▶ [EXERCISE INPUTS]:
BEGIN
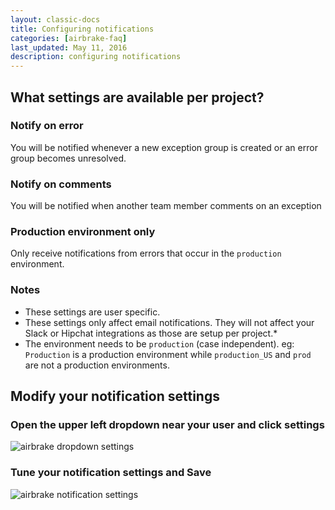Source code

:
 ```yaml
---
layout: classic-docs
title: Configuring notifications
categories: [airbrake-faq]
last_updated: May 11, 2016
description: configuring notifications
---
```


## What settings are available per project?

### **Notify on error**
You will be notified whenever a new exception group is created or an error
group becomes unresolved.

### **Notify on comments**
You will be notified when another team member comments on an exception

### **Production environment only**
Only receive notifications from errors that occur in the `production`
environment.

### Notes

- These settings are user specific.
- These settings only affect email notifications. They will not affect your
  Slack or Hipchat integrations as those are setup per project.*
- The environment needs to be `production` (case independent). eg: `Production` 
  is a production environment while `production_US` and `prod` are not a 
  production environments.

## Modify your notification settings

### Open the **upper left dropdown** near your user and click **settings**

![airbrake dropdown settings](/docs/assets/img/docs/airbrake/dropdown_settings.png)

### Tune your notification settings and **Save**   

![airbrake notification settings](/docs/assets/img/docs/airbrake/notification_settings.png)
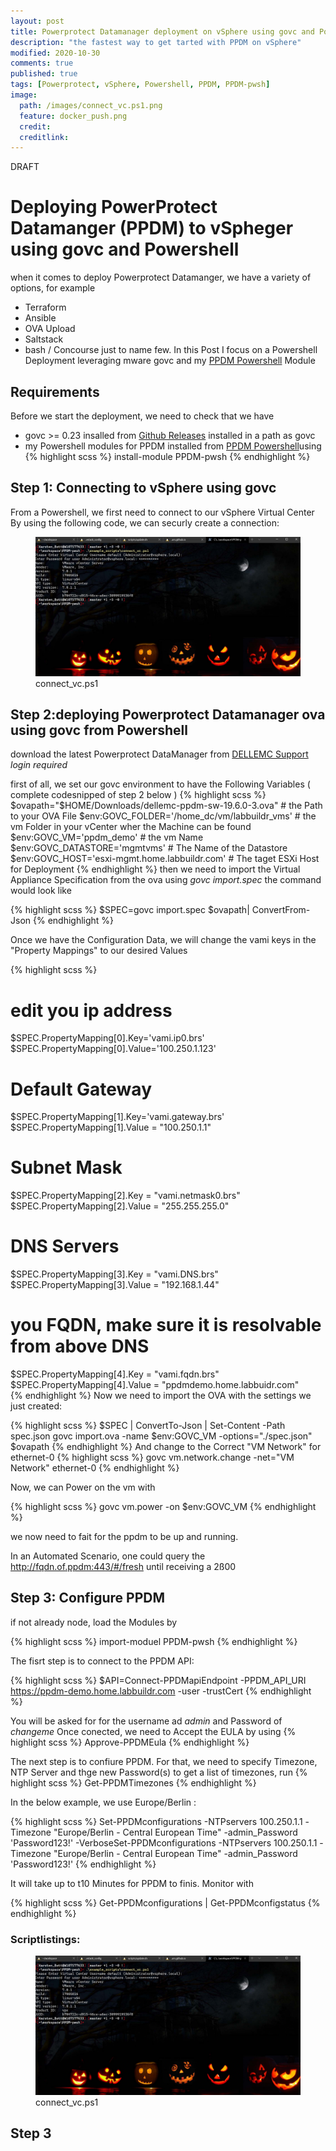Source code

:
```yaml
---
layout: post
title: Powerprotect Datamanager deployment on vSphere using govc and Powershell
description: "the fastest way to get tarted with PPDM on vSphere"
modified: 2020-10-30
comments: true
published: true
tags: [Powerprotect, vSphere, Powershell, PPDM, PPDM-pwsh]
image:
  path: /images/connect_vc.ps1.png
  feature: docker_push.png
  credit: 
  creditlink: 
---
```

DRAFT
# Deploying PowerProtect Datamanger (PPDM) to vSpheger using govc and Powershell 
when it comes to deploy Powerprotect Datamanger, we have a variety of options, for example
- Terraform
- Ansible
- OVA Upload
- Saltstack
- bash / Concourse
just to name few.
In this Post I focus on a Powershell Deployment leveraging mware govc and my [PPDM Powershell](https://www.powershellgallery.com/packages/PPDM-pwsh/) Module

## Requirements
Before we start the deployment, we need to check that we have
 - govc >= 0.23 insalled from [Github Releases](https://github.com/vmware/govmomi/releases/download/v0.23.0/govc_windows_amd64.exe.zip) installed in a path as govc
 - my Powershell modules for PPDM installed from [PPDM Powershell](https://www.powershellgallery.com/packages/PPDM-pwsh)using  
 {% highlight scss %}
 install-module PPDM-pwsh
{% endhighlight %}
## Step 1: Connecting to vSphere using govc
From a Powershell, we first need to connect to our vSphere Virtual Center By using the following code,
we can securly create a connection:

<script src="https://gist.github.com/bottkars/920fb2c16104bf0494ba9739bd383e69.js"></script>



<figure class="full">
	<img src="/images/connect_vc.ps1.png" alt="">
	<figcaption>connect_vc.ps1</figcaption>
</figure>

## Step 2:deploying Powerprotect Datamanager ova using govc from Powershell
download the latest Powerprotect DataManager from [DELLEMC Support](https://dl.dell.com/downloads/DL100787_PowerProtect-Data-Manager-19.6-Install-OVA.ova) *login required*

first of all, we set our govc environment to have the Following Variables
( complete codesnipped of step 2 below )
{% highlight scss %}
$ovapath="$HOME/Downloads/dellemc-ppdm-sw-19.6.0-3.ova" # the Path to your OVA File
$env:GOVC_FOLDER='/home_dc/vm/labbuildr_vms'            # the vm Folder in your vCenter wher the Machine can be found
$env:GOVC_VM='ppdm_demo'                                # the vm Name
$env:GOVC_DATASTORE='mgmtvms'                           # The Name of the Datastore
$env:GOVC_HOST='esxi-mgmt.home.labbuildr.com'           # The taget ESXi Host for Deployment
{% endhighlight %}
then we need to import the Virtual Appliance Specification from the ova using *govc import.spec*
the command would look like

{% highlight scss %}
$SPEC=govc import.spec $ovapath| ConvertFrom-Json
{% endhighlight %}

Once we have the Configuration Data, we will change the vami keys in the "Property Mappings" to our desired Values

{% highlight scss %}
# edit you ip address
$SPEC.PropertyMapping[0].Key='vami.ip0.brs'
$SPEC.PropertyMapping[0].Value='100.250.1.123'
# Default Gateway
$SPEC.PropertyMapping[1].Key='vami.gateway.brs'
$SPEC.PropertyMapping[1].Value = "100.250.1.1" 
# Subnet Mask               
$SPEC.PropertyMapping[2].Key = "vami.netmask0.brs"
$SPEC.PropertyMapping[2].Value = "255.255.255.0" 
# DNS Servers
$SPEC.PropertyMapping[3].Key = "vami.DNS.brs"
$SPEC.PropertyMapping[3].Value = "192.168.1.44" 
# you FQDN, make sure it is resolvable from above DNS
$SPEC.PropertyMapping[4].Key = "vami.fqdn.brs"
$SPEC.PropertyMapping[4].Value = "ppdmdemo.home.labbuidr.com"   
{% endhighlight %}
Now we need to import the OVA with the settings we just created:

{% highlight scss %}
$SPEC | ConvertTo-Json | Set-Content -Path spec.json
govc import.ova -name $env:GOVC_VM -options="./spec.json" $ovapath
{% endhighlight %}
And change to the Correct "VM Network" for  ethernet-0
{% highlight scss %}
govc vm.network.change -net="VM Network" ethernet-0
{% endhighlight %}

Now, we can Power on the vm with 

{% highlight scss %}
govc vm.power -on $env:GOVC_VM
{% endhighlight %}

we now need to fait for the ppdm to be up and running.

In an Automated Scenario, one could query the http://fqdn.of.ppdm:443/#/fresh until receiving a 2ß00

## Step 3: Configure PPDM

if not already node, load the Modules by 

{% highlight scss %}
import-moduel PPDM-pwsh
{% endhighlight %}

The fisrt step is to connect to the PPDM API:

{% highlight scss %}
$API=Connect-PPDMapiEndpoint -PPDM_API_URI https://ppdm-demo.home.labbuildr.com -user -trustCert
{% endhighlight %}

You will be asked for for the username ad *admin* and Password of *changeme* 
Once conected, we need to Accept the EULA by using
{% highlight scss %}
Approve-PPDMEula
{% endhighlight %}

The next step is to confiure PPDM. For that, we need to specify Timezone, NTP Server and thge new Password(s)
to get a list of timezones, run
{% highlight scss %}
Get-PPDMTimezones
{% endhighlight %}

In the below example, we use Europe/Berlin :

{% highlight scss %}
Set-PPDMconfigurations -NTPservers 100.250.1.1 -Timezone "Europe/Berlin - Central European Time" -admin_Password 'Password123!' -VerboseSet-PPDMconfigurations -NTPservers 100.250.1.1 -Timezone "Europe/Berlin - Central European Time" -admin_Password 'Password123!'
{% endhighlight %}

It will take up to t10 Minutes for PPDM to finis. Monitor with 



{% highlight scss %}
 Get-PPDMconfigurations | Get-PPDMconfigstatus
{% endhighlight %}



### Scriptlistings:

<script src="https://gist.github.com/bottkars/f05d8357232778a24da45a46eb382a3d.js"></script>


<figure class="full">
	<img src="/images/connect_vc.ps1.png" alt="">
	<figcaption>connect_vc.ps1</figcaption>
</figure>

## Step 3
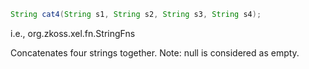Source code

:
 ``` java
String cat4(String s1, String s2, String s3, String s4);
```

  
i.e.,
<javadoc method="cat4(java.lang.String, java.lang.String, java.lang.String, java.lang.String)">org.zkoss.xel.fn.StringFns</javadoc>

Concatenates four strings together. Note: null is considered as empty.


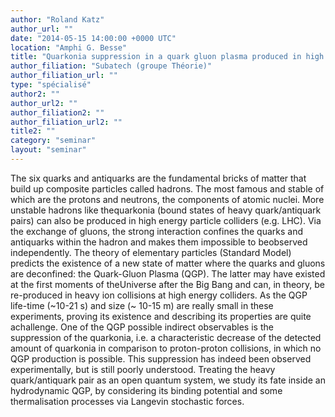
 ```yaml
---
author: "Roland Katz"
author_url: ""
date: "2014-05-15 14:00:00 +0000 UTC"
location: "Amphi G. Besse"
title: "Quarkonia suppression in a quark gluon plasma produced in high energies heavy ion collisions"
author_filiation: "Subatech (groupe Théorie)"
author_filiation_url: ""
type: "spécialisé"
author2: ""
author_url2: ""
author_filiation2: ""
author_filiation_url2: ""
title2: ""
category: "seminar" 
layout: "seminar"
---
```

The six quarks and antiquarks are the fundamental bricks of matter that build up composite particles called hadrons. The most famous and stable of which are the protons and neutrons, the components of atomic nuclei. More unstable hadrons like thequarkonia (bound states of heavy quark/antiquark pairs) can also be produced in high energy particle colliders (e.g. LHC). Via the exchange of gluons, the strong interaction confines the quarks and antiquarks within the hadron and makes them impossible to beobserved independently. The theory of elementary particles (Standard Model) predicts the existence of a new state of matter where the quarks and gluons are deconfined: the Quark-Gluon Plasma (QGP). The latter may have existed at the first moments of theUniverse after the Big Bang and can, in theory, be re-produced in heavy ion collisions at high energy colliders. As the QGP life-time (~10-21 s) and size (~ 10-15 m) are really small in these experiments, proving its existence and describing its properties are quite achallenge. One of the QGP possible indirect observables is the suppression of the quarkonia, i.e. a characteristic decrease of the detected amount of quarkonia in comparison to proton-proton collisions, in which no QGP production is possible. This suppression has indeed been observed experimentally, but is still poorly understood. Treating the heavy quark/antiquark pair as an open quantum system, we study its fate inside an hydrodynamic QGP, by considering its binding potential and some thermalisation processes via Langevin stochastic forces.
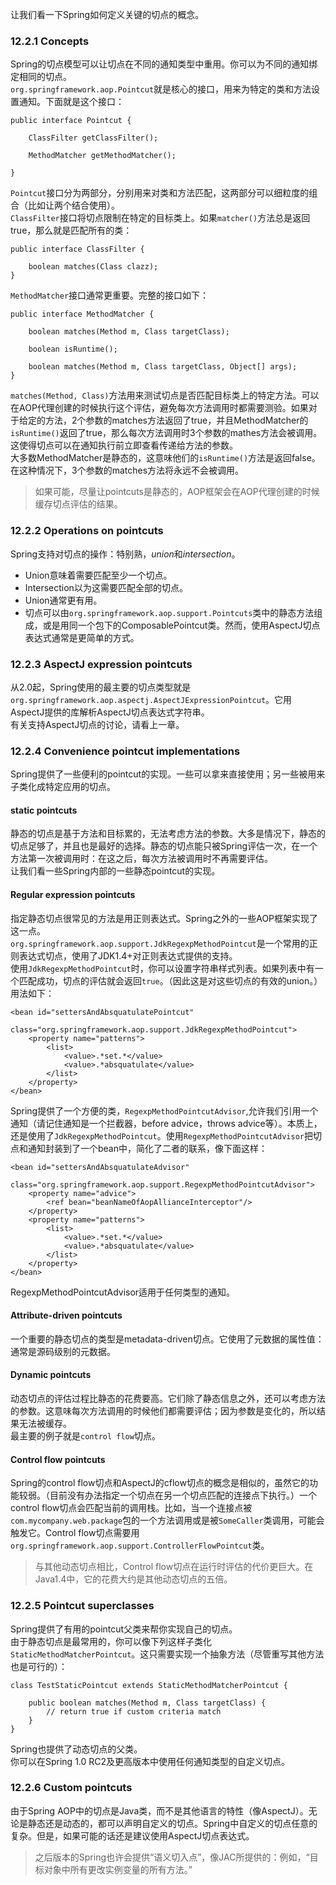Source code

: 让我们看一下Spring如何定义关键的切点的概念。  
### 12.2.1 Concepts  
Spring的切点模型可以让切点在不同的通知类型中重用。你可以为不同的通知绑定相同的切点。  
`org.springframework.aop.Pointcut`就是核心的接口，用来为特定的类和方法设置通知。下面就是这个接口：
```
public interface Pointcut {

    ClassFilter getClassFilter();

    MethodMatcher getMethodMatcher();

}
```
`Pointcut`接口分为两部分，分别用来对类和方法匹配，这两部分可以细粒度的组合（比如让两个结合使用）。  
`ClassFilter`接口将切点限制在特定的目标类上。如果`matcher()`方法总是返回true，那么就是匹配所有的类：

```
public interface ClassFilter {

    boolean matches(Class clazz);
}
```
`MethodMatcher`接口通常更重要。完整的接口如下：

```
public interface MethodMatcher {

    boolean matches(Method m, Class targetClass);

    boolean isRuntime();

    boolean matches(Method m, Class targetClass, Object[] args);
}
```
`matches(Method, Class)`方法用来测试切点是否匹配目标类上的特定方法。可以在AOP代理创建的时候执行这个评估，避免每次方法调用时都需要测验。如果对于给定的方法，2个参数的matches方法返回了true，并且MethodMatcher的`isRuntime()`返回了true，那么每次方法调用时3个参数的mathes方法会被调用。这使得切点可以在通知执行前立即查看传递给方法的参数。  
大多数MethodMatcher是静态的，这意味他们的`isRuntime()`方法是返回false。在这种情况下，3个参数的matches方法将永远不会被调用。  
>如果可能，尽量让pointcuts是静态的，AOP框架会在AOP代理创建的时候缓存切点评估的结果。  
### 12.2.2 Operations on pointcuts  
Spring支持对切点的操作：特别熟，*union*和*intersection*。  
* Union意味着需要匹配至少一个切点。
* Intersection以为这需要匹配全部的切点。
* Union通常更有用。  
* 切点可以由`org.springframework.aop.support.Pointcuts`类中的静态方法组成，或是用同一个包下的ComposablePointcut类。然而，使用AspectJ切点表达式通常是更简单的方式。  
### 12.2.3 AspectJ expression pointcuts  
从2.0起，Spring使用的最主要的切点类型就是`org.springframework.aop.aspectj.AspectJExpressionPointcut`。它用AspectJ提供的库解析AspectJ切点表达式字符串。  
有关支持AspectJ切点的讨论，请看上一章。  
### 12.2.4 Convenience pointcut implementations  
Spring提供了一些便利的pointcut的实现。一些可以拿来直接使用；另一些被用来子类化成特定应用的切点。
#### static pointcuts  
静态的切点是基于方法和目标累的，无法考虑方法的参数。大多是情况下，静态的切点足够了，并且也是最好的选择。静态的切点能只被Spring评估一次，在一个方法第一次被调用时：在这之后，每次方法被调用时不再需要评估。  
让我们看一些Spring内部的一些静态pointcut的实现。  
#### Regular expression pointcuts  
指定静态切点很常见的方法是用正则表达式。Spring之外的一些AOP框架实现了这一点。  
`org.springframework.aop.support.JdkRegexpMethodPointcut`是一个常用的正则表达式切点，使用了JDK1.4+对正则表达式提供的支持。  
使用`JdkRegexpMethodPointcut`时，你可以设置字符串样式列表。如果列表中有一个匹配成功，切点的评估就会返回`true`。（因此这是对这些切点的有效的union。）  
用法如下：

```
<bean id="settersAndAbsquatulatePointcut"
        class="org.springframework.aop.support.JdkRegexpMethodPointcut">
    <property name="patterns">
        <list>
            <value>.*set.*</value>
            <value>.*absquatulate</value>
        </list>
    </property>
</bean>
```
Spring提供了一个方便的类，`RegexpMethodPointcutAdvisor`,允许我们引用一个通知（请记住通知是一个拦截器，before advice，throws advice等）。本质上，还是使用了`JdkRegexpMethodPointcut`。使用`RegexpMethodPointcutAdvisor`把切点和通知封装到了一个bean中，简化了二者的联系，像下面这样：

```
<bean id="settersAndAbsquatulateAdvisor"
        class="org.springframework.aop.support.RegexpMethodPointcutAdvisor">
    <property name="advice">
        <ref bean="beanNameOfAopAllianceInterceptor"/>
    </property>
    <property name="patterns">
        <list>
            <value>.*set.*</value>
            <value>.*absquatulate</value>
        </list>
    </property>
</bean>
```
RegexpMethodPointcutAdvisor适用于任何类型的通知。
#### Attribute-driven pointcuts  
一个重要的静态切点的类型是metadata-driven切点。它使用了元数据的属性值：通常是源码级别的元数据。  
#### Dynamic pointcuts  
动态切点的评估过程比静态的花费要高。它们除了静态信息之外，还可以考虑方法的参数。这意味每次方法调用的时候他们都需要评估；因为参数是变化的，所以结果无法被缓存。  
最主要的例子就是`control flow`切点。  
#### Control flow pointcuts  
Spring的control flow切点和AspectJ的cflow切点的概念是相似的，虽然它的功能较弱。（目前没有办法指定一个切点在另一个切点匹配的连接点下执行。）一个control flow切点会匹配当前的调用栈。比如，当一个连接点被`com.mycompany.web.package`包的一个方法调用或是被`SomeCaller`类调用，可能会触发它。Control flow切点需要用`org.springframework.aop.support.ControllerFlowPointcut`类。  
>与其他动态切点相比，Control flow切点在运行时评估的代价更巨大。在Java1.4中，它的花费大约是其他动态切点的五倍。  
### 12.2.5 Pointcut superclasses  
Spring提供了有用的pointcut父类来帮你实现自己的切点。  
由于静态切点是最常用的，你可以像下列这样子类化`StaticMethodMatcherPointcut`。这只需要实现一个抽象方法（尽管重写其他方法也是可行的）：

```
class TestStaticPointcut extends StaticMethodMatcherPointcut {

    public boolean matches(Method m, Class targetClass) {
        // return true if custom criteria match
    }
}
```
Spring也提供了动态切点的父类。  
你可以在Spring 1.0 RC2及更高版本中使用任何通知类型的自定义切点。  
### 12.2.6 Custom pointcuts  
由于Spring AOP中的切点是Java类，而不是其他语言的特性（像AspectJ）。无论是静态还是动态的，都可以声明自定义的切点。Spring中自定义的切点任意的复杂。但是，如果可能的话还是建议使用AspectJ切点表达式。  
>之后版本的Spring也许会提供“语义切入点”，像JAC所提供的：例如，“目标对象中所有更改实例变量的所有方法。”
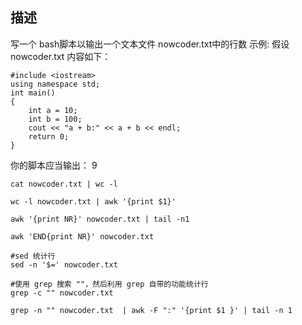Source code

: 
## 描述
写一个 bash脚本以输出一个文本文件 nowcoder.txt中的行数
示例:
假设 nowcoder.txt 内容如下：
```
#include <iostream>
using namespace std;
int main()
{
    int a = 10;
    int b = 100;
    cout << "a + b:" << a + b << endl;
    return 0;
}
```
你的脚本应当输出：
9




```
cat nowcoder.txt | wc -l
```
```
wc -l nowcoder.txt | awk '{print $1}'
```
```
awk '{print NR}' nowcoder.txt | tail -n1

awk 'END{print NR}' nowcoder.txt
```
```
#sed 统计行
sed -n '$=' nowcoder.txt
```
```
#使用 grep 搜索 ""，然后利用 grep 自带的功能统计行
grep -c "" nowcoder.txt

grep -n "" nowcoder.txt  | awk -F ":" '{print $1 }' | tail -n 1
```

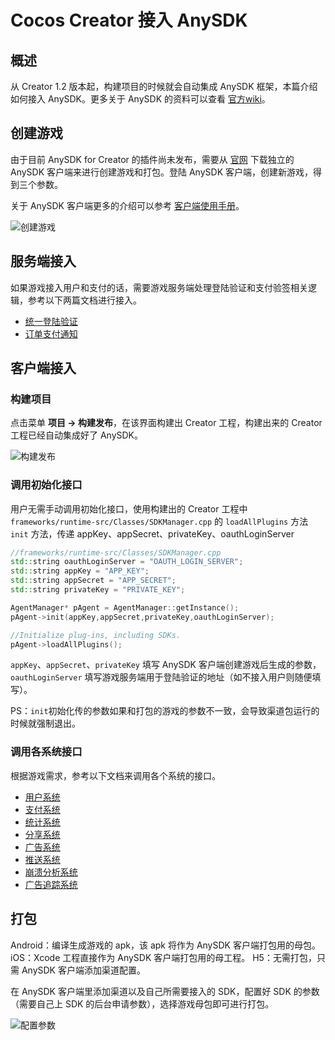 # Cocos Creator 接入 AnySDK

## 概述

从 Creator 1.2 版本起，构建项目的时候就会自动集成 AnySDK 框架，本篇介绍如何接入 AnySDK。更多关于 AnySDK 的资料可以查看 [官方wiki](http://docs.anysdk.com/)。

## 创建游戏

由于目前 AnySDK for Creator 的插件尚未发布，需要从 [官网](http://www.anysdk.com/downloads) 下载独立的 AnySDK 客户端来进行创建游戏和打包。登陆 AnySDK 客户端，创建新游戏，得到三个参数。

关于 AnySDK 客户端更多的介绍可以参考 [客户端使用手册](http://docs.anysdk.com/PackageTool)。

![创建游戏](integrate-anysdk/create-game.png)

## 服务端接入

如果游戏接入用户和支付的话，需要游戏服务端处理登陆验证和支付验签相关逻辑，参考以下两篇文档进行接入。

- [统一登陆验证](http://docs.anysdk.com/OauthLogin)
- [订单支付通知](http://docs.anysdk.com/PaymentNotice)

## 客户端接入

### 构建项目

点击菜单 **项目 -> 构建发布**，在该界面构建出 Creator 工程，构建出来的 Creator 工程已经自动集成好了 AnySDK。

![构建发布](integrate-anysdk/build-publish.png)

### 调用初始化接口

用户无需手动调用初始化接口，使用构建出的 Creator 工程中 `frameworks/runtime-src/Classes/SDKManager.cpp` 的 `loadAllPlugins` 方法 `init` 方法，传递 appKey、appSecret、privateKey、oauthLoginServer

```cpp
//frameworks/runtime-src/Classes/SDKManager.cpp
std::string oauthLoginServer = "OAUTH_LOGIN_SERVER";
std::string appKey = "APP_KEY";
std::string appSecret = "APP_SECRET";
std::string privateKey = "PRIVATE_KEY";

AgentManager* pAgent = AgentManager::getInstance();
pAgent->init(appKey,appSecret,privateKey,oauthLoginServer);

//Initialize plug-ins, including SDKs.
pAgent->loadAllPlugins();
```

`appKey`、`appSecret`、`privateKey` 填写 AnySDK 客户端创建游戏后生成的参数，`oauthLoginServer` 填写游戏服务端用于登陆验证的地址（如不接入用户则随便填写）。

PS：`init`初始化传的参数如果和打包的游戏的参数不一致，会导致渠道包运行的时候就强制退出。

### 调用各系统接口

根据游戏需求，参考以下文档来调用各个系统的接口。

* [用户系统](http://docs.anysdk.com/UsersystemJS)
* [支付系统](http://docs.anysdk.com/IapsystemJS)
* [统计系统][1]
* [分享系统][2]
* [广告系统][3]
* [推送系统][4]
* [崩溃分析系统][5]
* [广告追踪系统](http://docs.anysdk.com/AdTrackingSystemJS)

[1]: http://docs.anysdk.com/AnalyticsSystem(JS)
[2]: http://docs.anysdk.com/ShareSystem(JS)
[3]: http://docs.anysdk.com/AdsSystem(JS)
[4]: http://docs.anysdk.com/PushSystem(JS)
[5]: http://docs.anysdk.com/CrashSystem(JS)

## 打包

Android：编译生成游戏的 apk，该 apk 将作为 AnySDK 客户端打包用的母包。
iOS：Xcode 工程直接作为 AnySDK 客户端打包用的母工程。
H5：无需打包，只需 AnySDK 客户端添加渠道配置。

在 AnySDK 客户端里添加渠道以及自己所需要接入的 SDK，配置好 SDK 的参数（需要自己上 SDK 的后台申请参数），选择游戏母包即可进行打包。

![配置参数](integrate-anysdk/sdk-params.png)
END
Leaving out all lines before the one containing "[4]: http://docs.anysdk.com/PushSystem(JS)", copy that line and the rest through the end of the listing above exactly.

[4]: http://docs.anysdk.com/PushSystem(JS)
[5]: http://docs.anysdk.com/CrashSystem(JS)

## 打包

Android：编译生成游戏的 apk，该 apk 将作为 AnySDK 客户端打包用的母包。
iOS：Xcode 工程直接作为 AnySDK 客户端打包用的母工程。
H5：无需打包，只需 AnySDK 客户端添加渠道配置。

在 AnySDK 客户端里添加渠道以及自己所需要接入的 SDK，配置好 SDK 的参数（需要自己上 SDK 的后台申请参数），选择游戏母包即可进行打包。

![配置参数](integrate-anysdk/sdk-params.png)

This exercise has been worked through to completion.